» **PROBLEM REQUIREMENTS**
Scan the listing below for the word "corresponding" and copy every line where it occurs.

════════

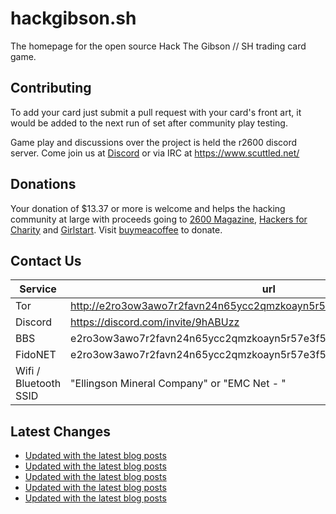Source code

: # hackgibson.sh
The homepage for the open source Hack The Gibson // SH trading card game.


## Contributing

To add your card just submit a pull request with your card's front art, it would be added to the next run of set after community play testing.

Game play and discussions over the project is held the r2600 discord server. Come join us at [Discord](https://discord.com/invite/9hABUzz) or via IRC at https://www.scuttled.net/


## Donations

Your donation of $13.37 or more is welcome and helps the hacking community at large with proceeds going to [2600 Magazine](https://2600.com/), [Hackers for Charity](https://hackersforcharity.org) and [Girlstart](https://girlstart.org).  Visit [buymeacoffee](https://www.buymeacoffee.com/hackgibson.sh) to donate.


## Contact Us

Service | url
-|-
Tor | http://e2ro3ow3awo7r2favn24n65ycc2qmzkoayn5r57e3f56nvjwdcgg32ad.onion
Discord | https://discord.com/invite/9hABUzz
BBS | e2ro3ow3awo7r2favn24n65ycc2qmzkoayn5r57e3f56nvjwdcgg32ad.onion:23
FidoNET | e2ro3ow3awo7r2favn24n65ycc2qmzkoayn5r57e3f56nvjwdcgg32ad.onion:24554
Wifi / Bluetooth SSID | "Ellingson Mineral Company" or "EMC Net - <fidonet address>"

## Latest Changes
<!-- BLOG-POST-LIST:START -->
- [Updated with the latest blog posts](https://github.com/DFW2600/hackgibson.sh/commit/58f3fd6c13947093a68a18df9ebf6fd5a51252e6)
- [Updated with the latest blog posts](https://github.com/DFW2600/hackgibson.sh/commit/e13a28222039bef2afcc9b15fa7fa32442f591aa)
- [Updated with the latest blog posts](https://github.com/DFW2600/hackgibson.sh/commit/c19823089ee9820ade56882d9fc47ced6b321fc6)
- [Updated with the latest blog posts](https://github.com/DFW2600/hackgibson.sh/commit/4c7505c5125a75d9daa0e549a6bd57a41305a7ae)
- [Updated with the latest blog posts](https://github.com/DFW2600/hackgibson.sh/commit/d891b54bb86f2024e461e747d8775fe084ff0329)
<!-- BLOG-POST-LIST:END -->
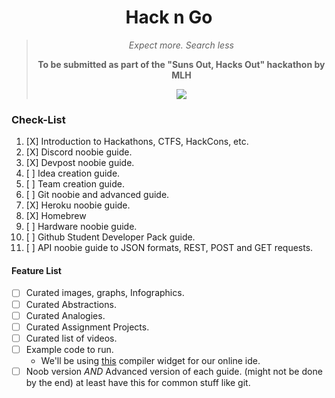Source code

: <div align="center">
	<h1>Hack n Go</h1>
	<blockquote>
		<p><i>Expect more. Search less</i></p>
		<p><b>To be submitted as part of the "Suns Out, Hacks Out" hackathon by MLH</b></p>
	<img src="https://img.shields.io/badge/License-CC%20BY--NC--SA%204.0-orange?style=for-the-badge">
	</blockquote>
</div>


### Check-List
1. [X] Introduction to Hackathons, CTFS, HackCons, etc.
2. [X] Discord noobie guide.
3. [X] Devpost noobie guide.
4. [ ] Idea creation guide.
5. [ ] Team creation guide.
6. [ ] Git noobie and advanced guide.
7. [X] Heroku noobie guide.
8. [X] Homebrew
9. [ ] Hardware noobie guide.
10. [ ] Github Student Developer Pack guide.
11. [ ] API noobie guide to JSON formats, REST, POST and GET requests.

#### Feature List
* [ ] Curated images, graphs, Infographics.
* [ ] Curated Abstractions.
* [ ] Curated Analogies.
* [ ] Curated Assignment Projects.
* [ ] Curated list of videos.
* [ ] Example code to run.
    * We'll be using [this](https://docs.sphere-engine.com/compilers/widget/overview) compiler widget for our online ide.
* [ ] Noob version *AND* Advanced version of each guide. (might not be done by the end) at least have this for common stuff like git.
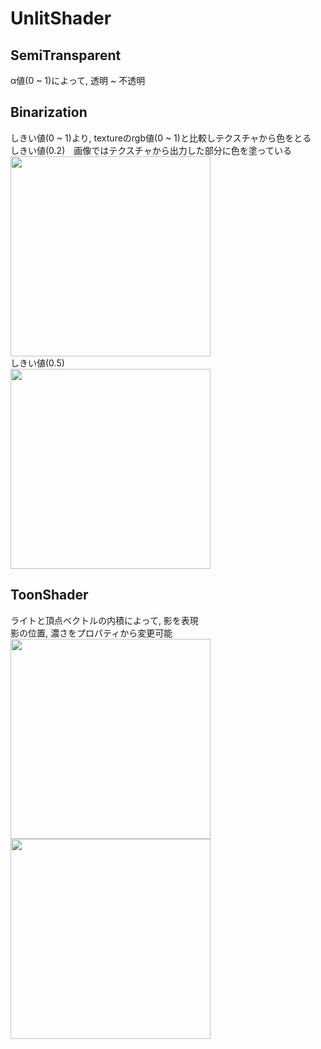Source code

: # UnlitShader
## SemiTransparent  
α値(0 ~ 1)によって, 透明 ~ 不透明
## Binarization
しきい値(0 ~ 1)より, textureのrgb値(0 ~ 1)と比較しテクスチャから色をとる  
しきい値(0.2)　画像ではテクスチャから出力した部分に色を塗っている  
<img src="https://user-images.githubusercontent.com/53201254/119251033-2bb02f80-bbdf-11eb-97dc-8c68c6b19837.png" width="320">  
しきい値(0.5)  
<img src="https://user-images.githubusercontent.com/53201254/119251183-2c959100-bbe0-11eb-8595-e6651cb33659.png" width="320">  
## ToonShader  
ライトと頂点ベクトルの内積によって, 影を表現  
影の位置, 濃さをプロパティから変更可能  
<img src="https://user-images.githubusercontent.com/53201254/119465630-cf841180-bd7e-11eb-80dc-a87ab1aaf45d.png" width="320">  
<img src="https://user-images.githubusercontent.com/53201254/119465749-edea0d00-bd7e-11eb-8dd7-23547cdd1af2.png" width="320">  


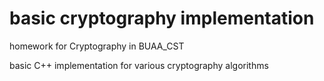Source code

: # basic cryptography implementation

homework for Cryptography in BUAA_CST

basic C++ implementation for various cryptography algorithms

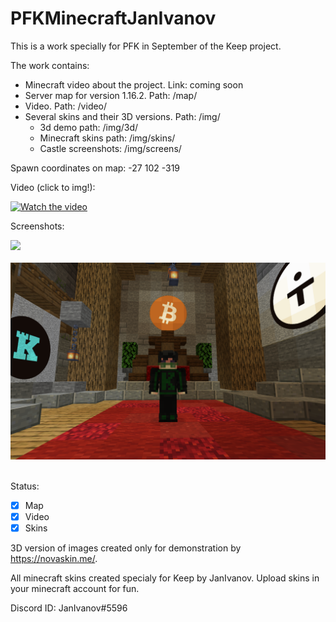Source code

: # PFKMinecraftJanIvanov
This is a work specially for PFK in September of the Keep project.

The work contains:
- Minecraft video about the project. Link: coming soon
- Server map for version 1.16.2. Path: /map/
- Video. Path: /video/
- Several skins and their 3D versions. Path: /img/
  - 3d demo path: /img/3d/
  - Minecraft skins path: /img/skins/
  - Castle screenshots: /img/screens/

Spawn coordinates on map: -27 102 -319

Video (click to img!):

[![Watch the video](http://i3.ytimg.com/vi/PRqMH9O7OM0/hqdefault.jpg)](https://youtu.be/PRqMH9O7OM0)

Screenshots:

<img src="img/screens/castle_night.png?raw=true" width="600"/><br><br>
<img src="img/screens/throne.png?raw=true" width="600"/><br><br>

Status:
- [X] Map
- [X] Video
- [X] Skins

3D version of images created only for demonstration by https://novaskin.me/.

All minecraft skins created specialy for Keep by JanIvanov. Upload skins in your minecraft account for fun.

Discord ID: JanIvanov#5596
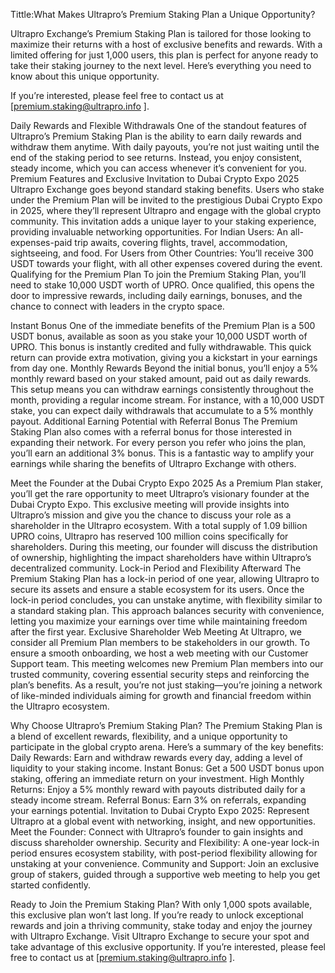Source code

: Tittle:What Makes Ultrapro’s Premium Staking Plan a Unique Opportunity?


Ultrapro Exchange’s Premium Staking Plan is tailored for those looking to maximize their returns with a host of exclusive benefits and rewards. With a limited offering for just 1,000 users, this plan is perfect for anyone ready to take their staking journey to the next level. 
Here’s everything you need to know about this unique opportunity.  

If you’re interested, please feel free to contact us at [premium.staking@ultrapro.info ].

Daily Rewards and Flexible Withdrawals
One of the standout features of Ultrapro’s Premium Staking Plan is the ability to earn daily rewards and withdraw them anytime. With daily payouts, you’re not just waiting until the end of the staking period to see returns. Instead, you enjoy consistent, steady income, which you can access whenever it’s convenient for you. 
Premium Features and Exclusive Invitation to Dubai Crypto Expo 2025
Ultrapro Exchange goes beyond standard staking benefits. Users who stake under the Premium Plan will be invited to the prestigious Dubai Crypto Expo in 2025, where they’ll represent Ultrapro and engage with the global crypto community. This invitation adds a unique layer to your staking experience, providing invaluable networking opportunities.
For Indian Users: An all-expenses-paid trip awaits, covering flights, travel, accommodation, sightseeing, and food.
For Users from Other Countries: You’ll receive 300 USDT towards your flight, with all other expenses covered during the event.
Qualifying for the Premium Plan
To join the Premium Staking Plan, you’ll need to stake 10,000 USDT worth of UPRO. Once qualified, this opens the door to impressive rewards, including daily earnings, bonuses, and the chance to connect with leaders in the crypto space.

Instant Bonus
One of the immediate benefits of the Premium Plan is a 500 USDT bonus, available as soon as you stake your 10,000 USDT worth of UPRO. This bonus is instantly credited and fully withdrawable. This quick return can provide extra motivation, giving you a kickstart in your earnings from day one.
Monthly Rewards
Beyond the initial bonus, you’ll enjoy a 5% monthly reward based on your staked amount, paid out as daily rewards. This setup means you can withdraw earnings consistently throughout the month, providing a regular income stream. For instance, with a 10,000 USDT stake, you can expect daily withdrawals that accumulate to a 5% monthly payout.
Additional Earning Potential with Referral Bonus
The Premium Staking Plan also comes with a referral bonus for those interested in expanding their network. For every person you refer who joins the plan, you’ll earn an additional 3% bonus. This is a fantastic way to amplify your earnings while sharing the benefits of Ultrapro Exchange with others.

Meet the Founder at the Dubai Crypto Expo 2025
As a Premium Plan staker, you’ll get the rare opportunity to meet Ultrapro’s visionary founder at the Dubai Crypto Expo. This exclusive meeting will provide insights into Ultrapro’s mission and give you the chance to discuss your role as a shareholder in the Ultrapro ecosystem.
With a total supply of 1.09 billion UPRO coins, Ultrapro has reserved 100 million coins specifically for shareholders. During this meeting, our founder will discuss the distribution of ownership, highlighting the impact shareholders have within Ultrapro’s decentralized community.
Lock-in Period and Flexibility Afterward
The Premium Staking Plan has a lock-in period of one year, allowing Ultrapro to secure its assets and ensure a stable ecosystem for its users. Once the lock-in period concludes, you can unstake anytime, with flexibility similar to a standard staking plan. This approach balances security with convenience, letting you maximize your earnings over time while maintaining freedom after the first year.
Exclusive Shareholder Web Meeting
At Ultrapro, we consider all Premium Plan members to be stakeholders in our growth. To ensure a smooth onboarding, we host a web meeting with our Customer Support team. This meeting welcomes new Premium Plan members into our trusted community, covering essential security steps and reinforcing the plan’s benefits. As a result, you’re not just staking—you’re joining a network of like-minded individuals aiming for growth and financial freedom within the Ultrapro ecosystem.

Why Choose Ultrapro’s Premium Staking Plan?
The Premium Staking Plan is a blend of excellent rewards, flexibility, and a unique opportunity to participate in the global crypto arena. Here’s a summary of the key benefits:
Daily Rewards: Earn and withdraw rewards every day, adding a level of liquidity to your staking income.
Instant Bonus: Get a 500 USDT bonus upon staking, offering an immediate return on your investment.
High Monthly Returns: Enjoy a 5% monthly reward with payouts distributed daily for a steady income stream.
Referral Bonus: Earn 3% on referrals, expanding your earnings potential.
Invitation to Dubai Crypto Expo 2025: Represent Ultrapro at a global event with networking, insight, and new opportunities.
Meet the Founder: Connect with Ultrapro’s founder to gain insights and discuss shareholder ownership.
Security and Flexibility: A one-year lock-in period ensures ecosystem stability, with post-period flexibility allowing for unstaking at your convenience.
Community and Support: Join an exclusive group of stakers, guided through a supportive web meeting to help you get started confidently.

Ready to Join the Premium Staking Plan?
With only 1,000 spots available, this exclusive plan won’t last long. If you’re ready to unlock exceptional rewards and join a thriving community, stake today and enjoy the journey with Ultrapro Exchange. Visit Ultrapro Exchange to secure your spot and take advantage of this exclusive opportunity.
If you’re interested, please feel free to contact us at [premium.staking@ultrapro.info ].
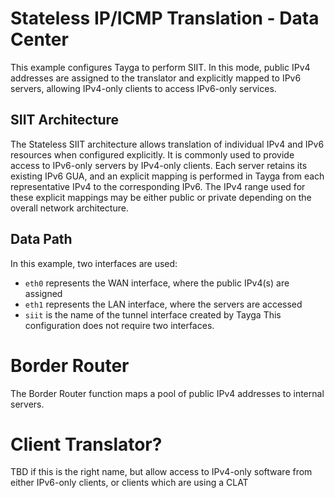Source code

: # Stateless IP/ICMP Translation - Data Center

This example configures Tayga to perform SIIT. In this mode, public IPv4 addresses are assigned to the translator and explicitly mapped to IPv6 servers, allowing IPv4-only clients to access IPv6-only services. 

## SIIT Architecture
The Stateless SIIT architecture allows translation of individual IPv4 and IPv6 resources when configured explicitly. It is commonly used to provide access to IPv6-only servers by IPv4-only clients. Each server retains its existing IPv6 GUA, and an explicit mapping is performed in Tayga from each representative IPv4 to the corresponding IPv6. The IPv4 range used for these explicit mappings may be either public or private depending on the overall network architecture. 

## Data Path
In this example, two interfaces are used:
* `eth0` represents the WAN interface, where the public IPv4(s) are assigned
* `eth1` represents the LAN interface, where the servers are accessed
* `siit` is the name of the tunnel interface created by Tayga
This configuration does not require two interfaces.

# Border Router
The Border Router function maps a pool of public IPv4 addresses to internal servers. 

# Client Translator?
TBD if this is the right name, but allow access to IPv4-only software from either IPv6-only clients, or clients which are using a CLAT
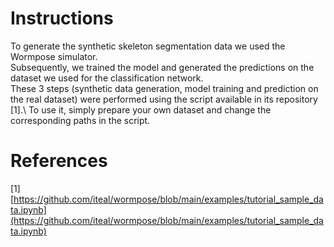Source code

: # Instructions
To generate the synthetic skeleton segmentation data we used the Wormpose simulator.\
Subsequently, we trained the model and generated the predictions on the dataset we used for the classification network. \
These 3 steps (synthetic data generation, model training and prediction on the real dataset) were performed using the script available in its repository [1].\ To use it, simply prepare your own dataset and change the corresponding paths in the script.

# References 
[1] [https://github.com/iteal/wormpose/blob/main/examples/tutorial_sample_data.ipynb](https://github.com/iteal/wormpose/blob/main/examples/tutorial_sample_data.ipynb)
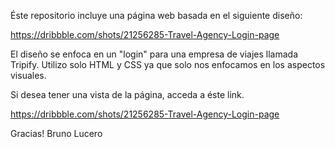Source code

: Éste repositorio incluye una página web basada en el siguiente diseño: 

https://dribbble.com/shots/21256285-Travel-Agency-Login-page

El diseño se enfoca en un "login" para una empresa de viajes llamada Tripify. Utilizo solo HTML y CSS ya que solo nos enfocamos en los aspectos visuales.

Si desea tener una vista de la página, acceda a éste link. 

https://dribbble.com/shots/21256285-Travel-Agency-Login-page

Gracias! Bruno Lucero
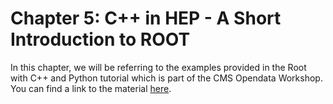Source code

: # Chapter 5: C++ in HEP - A Short Introduction to ROOT

In this chapter, we will be referring to the examples provided in the Root with C++ and Python tutorial which is part of the CMS Opendata Workshop. You can find a link to the material [here](https://cms-opendata-workshop.github.io/workshop2022-lesson-cpp-root-python/).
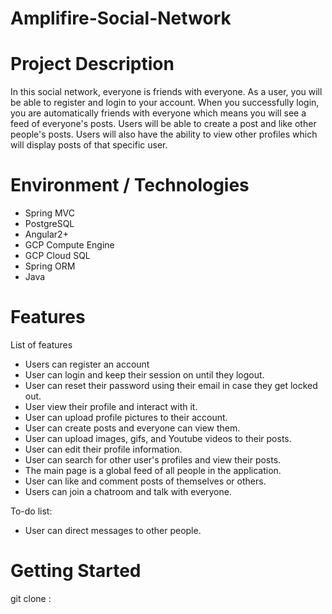 # Amplifire-Social-Network

# Project Description
In this social network, everyone is friends with everyone. As a user, you will be able to register and login to your account. When you successfully login, you are automatically friends with everyone which means you will see a feed of everyone's posts. Users will be able to create a post and like other people's posts. Users will also have the ability to view other profiles which will display posts of that specific user.

# Environment / Technologies
- Spring MVC
- PostgreSQL
- Angular2+
- GCP Compute Engine
- GCP Cloud SQL
- Spring ORM
- Java

# Features

List of features

- Users can register an account
- User can login and keep their session on until they logout.
- User can reset their password using their email in case they get locked out.
- User view their profile and interact with it.
- User can upload profile pictures to their account.
- User can create posts and everyone can view them.
- User can upload images, gifs, and Youtube videos to their posts.
- User can edit their profile information.
- User can search for other user's profiles and view their posts.
- The main page is a global feed of all people in the application.
- User can like and comment posts of themselves or others.
- Users can join a chatroom and talk with everyone.

To-do list:

- User can direct messages to other people.

# Getting Started 

git clone : 
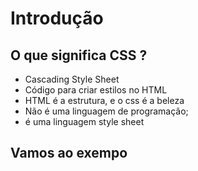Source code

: # Introdução

## O que significa CSS ?

* Cascading Style Sheet
* Código para criar estilos no HTML
* HTML é a estrutura, e o css é a beleza
* Não é uma linguagem de programação;
* é uma linguagem style sheet

## Vamos ao exempo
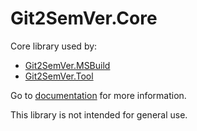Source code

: ﻿# Git2SemVer.Core

Core library used by:

* [Git2SemVer.MSBuild](https://noetictools.github.io/Git2SemVer.MSBuild/)
* [Git2SemVer.Tool](https://noetictools.github.io/Git2SemVer.MSBuild.Tool/)

Go to [documentation](https://noetictools.github.io/Git2SemVer.MSBuild/) for more information.

This library is not intended for general use.

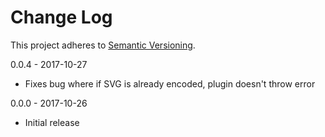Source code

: # Change Log
This project adheres to [Semantic Versioning](http://semver.org/).

0.0.4 - 2017-10-27

* Fixes bug where if SVG is already encoded, plugin doesn't throw error

0.0.0 - 2017-10-26

* Initial release
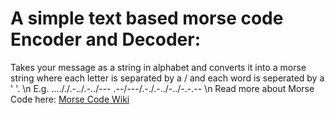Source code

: # A simple text based morse code Encoder and Decoder:
Takes your message as a string in alphabet and converts it into a morse string where each letter is separated by a / and each word is seperated by a ' '. \n 
E.g. ...././.-../.-../--- .--/---/.-./.-../-../-.-.-- \n
Read more about Morse Code here: [Morse Code Wiki](https://en.wikipedia.org/wiki/Morse_code)
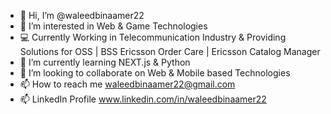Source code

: - 👋 Hi, I’m @waleedbinaamer22
- 👀 I’m interested in Web & Game Technologies
- 💻 Currently Working in Telecommunication Industry & Providing Solutions for OSS | BSS Ericsson Order Care | Ericsson Catalog Manager
- 🌱 I’m currently learning NEXT.js & Python
- 💞️ I’m looking to collaborate on Web & Mobile based  Technologies
- 📫 How to reach me waleedbinaamer22@gmail.com
- 📫 LinkedIn Profile www.linkedin.com/in/waleedbinaamer22

<!---
waleedbinaamer22/waleedbinaamer22 is a ✨ special ✨ repository because its `README.md` (this file) appears on your GitHub profile.
You can click the Preview link to take a look at your changes.
--->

════════

» **EXERCISE RESULT**
The Stateless SIIT architecture allows translation of individual IPv4 and IPv6 resources when configured explicitly. It is commonly used to provide access to IPv6-only servers by IPv4-only clients. Each server retains its existing IPv6 GUA, and an explicit mapping is performed in Tayga from each representative IPv4 to the corresponding IPv6. The IPv4 range used for these explicit mappings may be either public or private depending on the overall network architecture. 
These 3 steps (synthetic data generation, model training and prediction on the real dataset) were performed using the script available in its repository [1].\ To use it, simply prepare your own dataset and change the corresponding paths in the script.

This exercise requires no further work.